··· Data shown ···

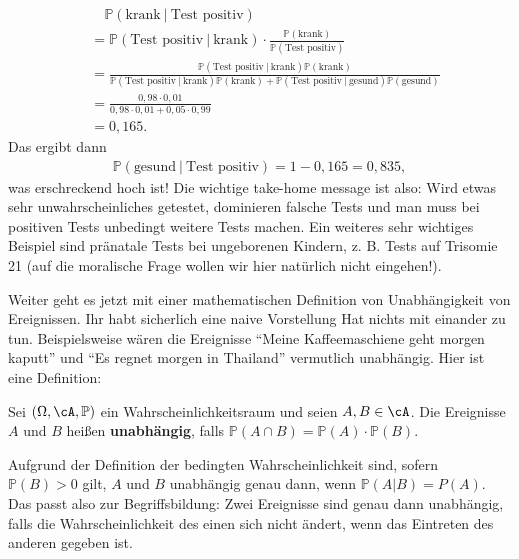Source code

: \begin{beispiel}
\begin{enumerate}[label=(\roman*)]
		\begin{align*}
			&\quad \mathbb{P}(\text{krank} \: | \: \text{Test positiv})\\
			 &= \mathbb{P}(\text{Test positiv} \: | \: \text{krank}) \cdot \frac{\mathbb{P}(\text{krank})}{\mathbb{P}(\text{Test positiv})}\\
			&=	\frac{\mathbb{P}(\text{Test positiv} \: | \: \text{krank}) \mathbb{P}(\text{krank})}{\mathbb{P}(\text{Test positiv} \: | \: \text{krank})\mathbb{P}(\text{krank}) + \mathbb{P}(\text{Test positiv} \: | \: \text{gesund})\mathbb{P}(\text{gesund})}\\
			&= \frac{0,98 \cdot 0,01}{0,98 \cdot 0,01 + 0,05 \cdot 0,99} \\
			&= 0,165.
		\end{align*}
		Das ergibt dann
		\begin{align*}
			\mathbb{P}(\text{gesund} \: | \: \text{Test positiv}) = 1 - 0,165 = 0,835,
		\end{align*}
		was erschreckend hoch ist! Die wichtige take-home message ist also: Wird etwas sehr unwahrscheinliches getestet, dominieren falsche Tests und man muss bei positiven Tests unbedingt weitere Tests machen. Ein weiteres sehr wichtiges Beispiel sind pr\"anatale Tests bei ungeborenen Kindern, z. B. Tests auf Trisomie 21 (auf die moralische Frage wollen wir hier nat\"urlich nicht eingehen!).
	\end{enumerate}
\end{beispiel}
Weiter geht es jetzt mit einer mathematischen Definition von Unabh\"angigkeit von Ereignissen. Ihr habt sicherlich eine naive Vorstellung \glqq Hat nichts mit einander zu tun\grqq. Beispielsweise w\"aren die Ereignisse \enquote{Meine Kaffeemaschiene geht morgen kaputt} und \enquote{Es regnet morgen in Thailand} vermutlich unabh\"angig. Hier ist eine Definition:
\begin{deff}
	Sei $(\Omega, \cA, \mathbb{P})$ ein Wahrscheinlichkeitsraum und seien $A,B \in \cA$. Die Ereignisse $A$ und $B$ heißen \textbf{unabhängig}, falls $\mathbb{P}(A \cap B) = \mathbb{P}(A) \cdot \mathbb{P}(B)$.
\end{deff}
Aufgrund der Definition der bedingten Wahrscheinlichkeit sind, sofern $\mathbb P(B)>0$ gilt, $A$ und $B$ unabh\"angig genau dann, wenn $\mathbb P(A|B)=P(A)$. Das passt also zur Begriffsbildung: Zwei Ereignisse sind genau dann unabh\"angig, falls die Wahrscheinlichkeit des einen sich nicht \"andert, wenn das Eintreten des anderen gegeben ist.\smallskip

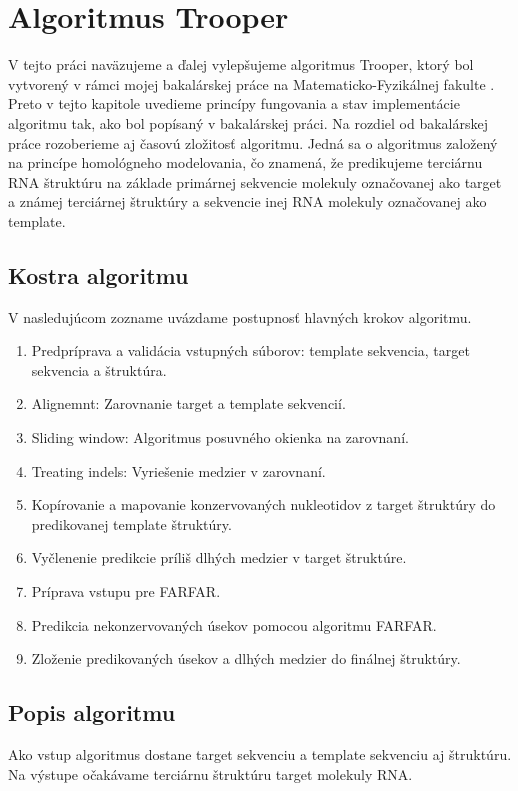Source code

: \chapter{Algoritmus Trooper}

V tejto práci naväzujeme a ďalej vylepšujeme algoritmus Trooper, ktorý bol vytvorený v rámci mojej  bakalárskej práce na Matematicko-Fyzikálnej fakulte \cite{bc}. Preto v tejto kapitole uvedieme princípy fungovania a stav implementácie algoritmu tak, ako bol popísaný v bakalárskej práci. Na rozdiel od bakalárskej práce rozoberieme aj časovú zložitosť algoritmu.
Jedná sa o algoritmus založený na princípe homológneho modelovania, čo znamená, že predikujeme terciárnu RNA štruktúru na základe primárnej sekvencie molekuly označovanej ako target a známej terciárnej štruktúry a sekvencie inej RNA molekuly označovanej ako template. 


\section{Kostra algoritmu}

V nasledujúcom zozname uvázdame postupnosť hlavných krokov algoritmu.\label{3-kostra}
\begin{enumerate}
\item Predpríprava a validácia vstupných súborov: template sekvencia, target sekvencia a štruktúra.
\item Alignemnt: Zarovnanie target a template sekvencií.
\item Sliding window: Algoritmus posuvného okienka na zarovnaní.
\item Treating indels: Vyriešenie medzier v zarovnaní. \label{3-indels}
\item Kopírovanie a mapovanie konzervovaných nukleotidov z target štruktúry do predikovanej template štruktúry. \label{3-map}
\item Vyčlenenie predikcie príliš dlhých medzier v target štruktúre.\label{3-sphere}
\item Príprava vstupu pre FARFAR.
\item Predikcia nekonzervovaných úsekov pomocou algoritmu FARFAR.
\item Zloženie predikovaných úsekov a dlhých medzier do finálnej štruktúry.
\end{enumerate}

\section{Popis algoritmu}
Ako vstup algoritmus dostane target sekvenciu a template sekvenciu aj štruktúru. Na výstupe očakávame terciárnu štruktúru target molekuly RNA.


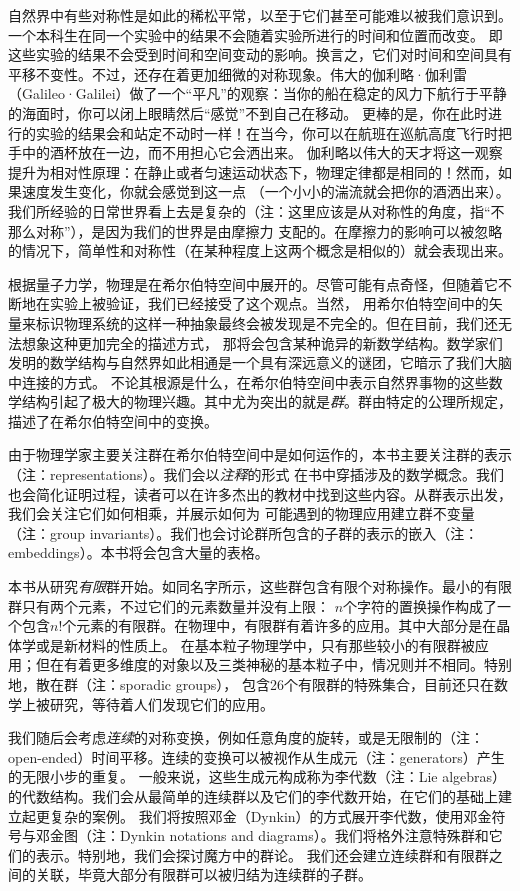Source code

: \documentclass[UTF8]{book}
\begin{document}
自然界中有些对称性是如此的稀松平常，以至于它们甚至可能难以被我们意识到。一个本科生在同一个实验中的结果不会随着实验所进行的时间和位置而改变。
即这些实验的结果不会受到时间和空间变动的影响。换言之，它们对时间和空间具有平移不变性。不过，还存在着更加细微的对称现象。伟大的伽利略·伽利雷
（Galileo·Galilei）做了一个“平凡”的观察：当你的船在稳定的风力下航行于平静的海面时，你可以闭上眼睛然后“感觉”不到自己在移动。
更棒的是，你在此时进行的实验的结果会和站定不动时一样！在当今，你可以在航班在巡航高度飞行时把手中的酒杯放在一边，而不用担心它会洒出来。
伽利略以伟大的天才将这一观察提升为相对性原理：在静止或者匀速运动状态下，物理定律都是相同的！然而，如果速度发生变化，你就会感觉到这一点
（一个小小的湍流就会把你的酒洒出来）。我们所经验的日常世界看上去是复杂的（注：这里应该是从对称性的角度，指“不那么对称”），是因为我们的世界是由摩擦力
支配的。在摩擦力的影响可以被忽略的情况下，简单性和对称性（在某种程度上这两个概念是相似的）就会表现出来。

根据量子力学，物理是在希尔伯特空间中展开的。尽管可能有点奇怪，但随着它不断地在实验上被验证，我们已经接受了这个观点。当然，
用希尔伯特空间中的矢量来标识物理系统的这样一种抽象最终会被发现是不完全的。但在目前，我们还无法想象这种更加完全的描述方式，
那将会包含某种诡异的新数学结构。数学家们发明的数学结构与自然界如此相通是一个具有深远意义的谜团，它暗示了我们大脑中连接的方式。
不论其根源是什么，在希尔伯特空间中表示自然界事物的这些数学结构引起了极大的物理兴趣。其中尤为突出的就是\textit{群}。群由特定的公理所规定，
描述了在希尔伯特空间中的变换。

由于物理学家主要关注群在希尔伯特空间中是如何运作的，本书主要关注群的表示（注：representations）。我们会以\textit{注释}的形式
在书中穿插涉及的数学概念。我们也会简化证明过程，读者可以在许多杰出的教材中找到这些内容。从群表示出发，我们会关注它们如何相乘，并展示如何为
可能遇到的物理应用建立群不变量（注：group invariants）。我们也会讨论群所包含的子群的表示的嵌入（注：embeddings）。本书将会包含大量的表格。

本书从研究\textit{有限}群开始。如同名字所示，这些群包含有限个对称操作。最小的有限群只有两个元素，不过它们的元素数量并没有上限：
$n$个字符的置换操作构成了一个包含$n!$个元素的有限群。在物理中，有限群有着许多的应用。其中大部分是在晶体学或是新材料的性质上。
在基本粒子物理学中，只有那些较小的有限群被应用；但在有着更多维度的对象以及三类神秘的基本粒子中，情况则并不相同。特别地，散在群（注：sporadic groups），
包含26个有限群的特殊集合，目前还只在数学上被研究，等待着人们发现它们的应用。

我们随后会考虑\textit{连续}的对称变换，例如任意角度的旋转，或是无限制的（注：open-ended）时间平移。连续的变换可以被视作从生成元（注：generators）产生的无限小步的重复。
一般来说，这些生成元构成称为李代数（注：Lie algebras）的代数结构。我们会从最简单的连续群以及它们的李代数开始，在它们的基础上建立起更复杂的案例。
我们将按照邓金（Dynkin）的方式展开李代数，使用邓金符号与邓金图（注：Dynkin notations and diagrams）。我们将格外注意特殊群和它们的表示。特别地，我们会探讨魔方中的群论。
我们还会建立连续群和有限群之间的关联，毕竟大部分有限群可以被归结为连续群的子群。
\end{document}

···

_Directions_: Each line of the material above either contains the word "frac" or does not; state how many do, and nothing else.

_Exercise output_: 3